I'm referring to Figure 2, not Figure 1:

| HEXBIN          | 2                | bytes                           |
| HEXBIN[]        | 2                | bytes                           |

Following RFC  7049, CBOR major type 2 is:

   Major type 2:  a byte string.  The string's length in bytes is
      represented following the rules for positive integers (major type
      0).  For example, a byte string whose length is 5 would have an
      initial byte of 0b010_00101 (major type 2, additional information
      5 for the length), followed by 5 bytes of binary content.  A byte
      string whose length is 500 would have 3 initial bytes of
      0b010_11001 (major type 2, additional information 25 to indicate a
      two-byte length) followed by the two bytes 0x01f4 for a length of
      500, followed by 500 bytes of binary content.

as distinct from

   Major type 3:  a text string, specifically a string of Unicode
      characters that is encoded as UTF-8 [RFC3629].  The format of this
      type is identical to that of byte strings (major type 2), that is,
      as with major type 2, the length gives the number of bytes.  This
      type is provided for systems that need to interpret or display
      human-readable text, and allows the differentiation between
      unstructured bytes and text that has a specified repertoire and
      encoding.  In contrast to formats such as JSON, the Unicode
      characters in this type are never escaped.  Thus, a newline
      character (U+000A) is always represented in a string as the byte
      0x0a, and never as the bytes 0x5c6e (the characters "\" and "n")
      or as 0x5c7530303061 (the characters "\", "u", "0", "0", "0", and
      "a").

If we want to keep the "hex digit" encoding for the "HEXBIN" types, it
seems like a text string (major type 3) is more appropriate than a
byte-string type.

On the other hand, there's not necessarily a reason to need to keep the
"hex digit" encoding in a binary protocol like CBOR, so perhaps putting the
decoded octets that the hex string represents into a binary string makes
the most sense.

My point is that the document is unclear here; reasonable people might
disagree on whether to be faithful to HEXBIN and use hex digits or to be
faithful to CBOR and pack binary data.
 

> > Section 2.2.2
> >
> > It's not claer to mey why using a plain text string is allowed for representing a ML_STRING, as on the face of it that could lose language information. 
> > Is the idea that this is supposed to inherit from some higher-level element, or just to reflect an efficiency of encoding when neither of the optional language/translation-id fields are present?
> > Regardless, we should be more clear about that, since neither here nor Section 5 includes any discussion thereof.  I see that Section 3.2 does have a brief statement about this being a change from RFC 7970, but I'd still like to see a little more clarity on this point.
> 
> Yes, as you pointed out, it is just for efficiency of encoding.
> Though multilingual support is very appreciated and necessary, many information will still use only alphabets.
> So, for those information that require multilingual support can use ML_STRING while those that does not require can use STRING.
> 
> In the XML version (RFC7970), it is easy to cope with alphabet-only string efficiently because xml:lang and translation-id fields are optional in the iodef:MLStringType (See section 2.4 of RFC7970).
> "<Description lang=en>This is a sample<Description>" could be written as "<Description>This is a sample<Description>"
> To realize the same efficiency for those alphabet-only string, we prepared ML_STRING and STRING.
> 
> To describe this issue, we have the following sentence in Section 3.2: "The elements of ML_STRING type in XML IODEF document are presented as either STRING type or ML_STRING type in JSON IODEF document."
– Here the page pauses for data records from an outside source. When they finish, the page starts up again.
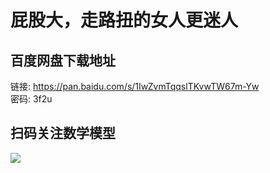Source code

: # 屁股大，走路扭的女人更迷人

## 百度网盘下载地址

链接: https://pan.baidu.com/s/1IwZvmTqqslTKvwTW67m-Yw  
密码: 3f2u

## 扫码关注数学模型
![](https://avatars3.githubusercontent.com/u/56642120?s=200&v=4)
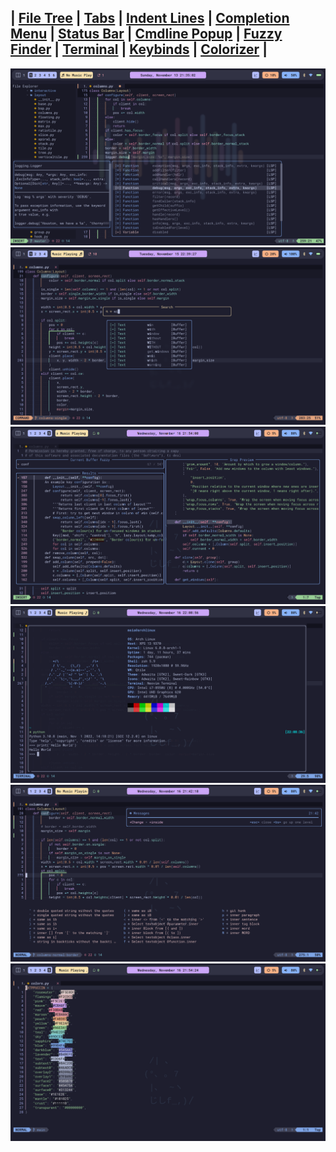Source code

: ## |    <a href="https://github.com/nvim-tree/nvim-tree.lua">File Tree</a>    |    <a href="https://github.com/akinsho/bufferline.nvim">Tabs</a>    |    <a href="https://github.com/lukas-reineke/indent-blankline.nvim">Indent Lines</a>    |    <a href="https://github.com/hrsh7th/nvim-cmp">Completion Menu</a>    |    <a href="https://github.com/nvim-lualine/lualine.nvim">Status Bar</a>    |    <a href="https://github.com/folke/noice.nvim">Cmdline Popup</a>    |    <a href="https://github.com/nvim-telescope/telescope.nvim">Fuzzy Finder</a>    |    <a href="https://github.com/akinsho/toggleterm.nvim">Terminal</a>    |    <a href="https://github.com/folke/which-key.nvim">Keybinds</a>    |    <a href="https://github.com/norcalli/nvim-colorizer.lua">Colorizer</a>    |
<img src="screenshots/tree-cmp.png">

<img src="screenshots/noice.png">

<img src="screenshots/telescope.png">
 
<img src="screenshots/toggleterm.png">
 
<img src="screenshots/whichkey.png">
 
<img src="screenshots/colorizer.png">
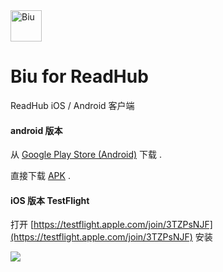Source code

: <img src="https://github.com/gaodeng/Biu-for-ReadHub/raw/master/ios/Biu/Images.xcassets/AppIcon.appiconset/icon-57%402x.png" width = "50" height = "50" alt="Biu" align=center />

# Biu for ReadHub
ReadHub iOS / Android 客户端

#### android 版本
从 [Google Play Store (Android)](https://play.google.com/store/apps/details?id=com.icyarrow.biu.readhub) 下载 .

直接下载 [APK](https://github.com/gaodeng/Biu-for-ReadHub/releases/) .


#### iOS 版本 TestFlight
 打开 [https://testflight.apple.com/join/3TZPsNJF](https://testflight.apple.com/join/3TZPsNJF) 安装

![](https://github.com/gaodeng/Biu-for-ReadHub/raw/master/mockup.png)

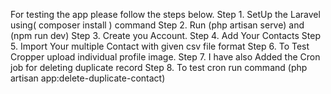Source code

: For testing the app please follow the steps below.
Step 1. SetUp the Laravel using( composer install ) command
Step 2. Run (php artisan serve) and (npm run dev)
Step 3. Create you Account.
Step 4. Add Your Contacts
Step 5. Import Your multiple Contact with given csv file format 
Step 6. To Test Cropper upload individual profile image.
Step 7. I have also Added the  Cron job for deleting duplicate record
Step 8. To test cron run command (php artisan app:delete-duplicate-contact)
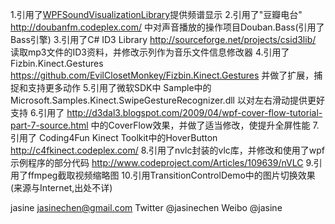 1.引用了[WPFSoundVisualizationLibrary](http://wpfsvl.codeplex.com)提供频谱显示
2.引用了"豆瓣电台" http://doubanfm.codeplex.com/ 中对声音播放的操作项目Douban.Bass(引用了Bass引擎)
3.引用了C# ID3 Library http://sourceforge.net/projects/csid3lib/ 读取mp3文件的ID3资料，并修改示列作为音乐文件信息修改器
4.引用了Fizbin.Kinect.Gestures https://github.com/EvilClosetMonkey/Fizbin.Kinect.Gestures 并做了扩展，捕捉和支持更多动作
5.引用了微软SDK中 Sample中的 Microsoft.Samples.Kinect.SwipeGestureRecognizer.dll 以对左右滑动提供更好支持
6.引用了 http://d3dal3.blogspot.com/2009/04/wpf-cover-flow-tutorial-part-7-source.html 中的CoverFlow效果，并做了适当修改，使提升全屏性能
7.引用了 Coding4Fun Kinect Toolkit中的HoverButton http://c4fkinect.codeplex.com/
8.引用了nvlc封装的vlc库，并修改和使用了wpf示例程序的部分代码 http://www.codeproject.com/Articles/109639/nVLC
9.引用了ffmpeg截取视频缩略图
10.引用TransitionControlDemo中的图片切换效果(来源与Internet,出处不详)


jasine   jasinechen@gmail.com   Twitter @jasinechen  Weibo @jasine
Can we say something about how an implementation would choose to use STRING
vs. ML_STRING?  Right now it seems fairly ambiguous.

> >    Examples are shown below.
> >    "MLStringType": {
> >      "value": "free-form text",                              //STRING
> >      "lang": "en",                                             //ENUM
> >      "translation-id": "jp2en0023"                           //STRING
> >    }
> 
> > That looks more like a schema than an example (especially with those //-comments!).  Also, nit-level, but there's only one, so "examples"
> > plural does not apply.
> 
> Thank you, we've fixed this point: "An example is shown below"
> 
> > Section 2.2.4
> 
> >    SoftwareReference class is a reference to a particular version of
> >    software.  Examples are shown below.
> >
> > "class" seems to be the prevailing RFC 7970 terminology but is not used much in this document; we seem to use "type" instead.
> 
> "type" would work as well.
> However, since the caption of Figure 3 is "IODEF classes", and since we refer to RFC7970, we prefer to keep using the term "class" here, if it is not a big problem for you.

My personal preference is to prefer consistency within a single document to
consistency across documents, when they are in conflict.  But it is your
personal preference that takes precedence here, so it is not a big problem
for me to use "class".

> >    "SoftwareReference": {
> >      "value": "cpe:/a:google:chrome:59.0.3071.115",    //STRING
> >      "spec-name": "cpe",                                 //ENUM
> 
> > RFC 7970 suggests that the value portion is interpreted solely within the context defined by the "spec-name", so it's unclear to me if the initial "cpe:" prefix in this example is representative.
> 
> As you pointed out, "cpe:/" could not be necessary since the spec-name indicates that it will be a CPE-ID.
> However, the CPE spec defines that the URI form of CPE-ID begins with cpe:/.
> https://cpe.mitre.org/specification/
> 
> > Section 2.2.5
> 
> > I'd suggest to add a sentence along the lines of "Note that the structure of this information is not interpreted in the IODEF JSON, and the word 'structured' indicates that the data item has internal structure that is intended to be processed outside of the IODEF framework.
> 
> Thank you very much. We'll have added the sentence.
> 
> >    When embedding the raw data, base64 encoding defined in Section 4 of
> >    [RFC4648] SHOULD be used for encoding the data, as shown below.
> 
> > Does this apply just to JSON or to CBOR as well?  I'm not sure if the CBOR HEX encoding actually uses raw binary or not, which would be more compact (and more recommendable?).
> 
> In Section 3.2, we have the following sentence.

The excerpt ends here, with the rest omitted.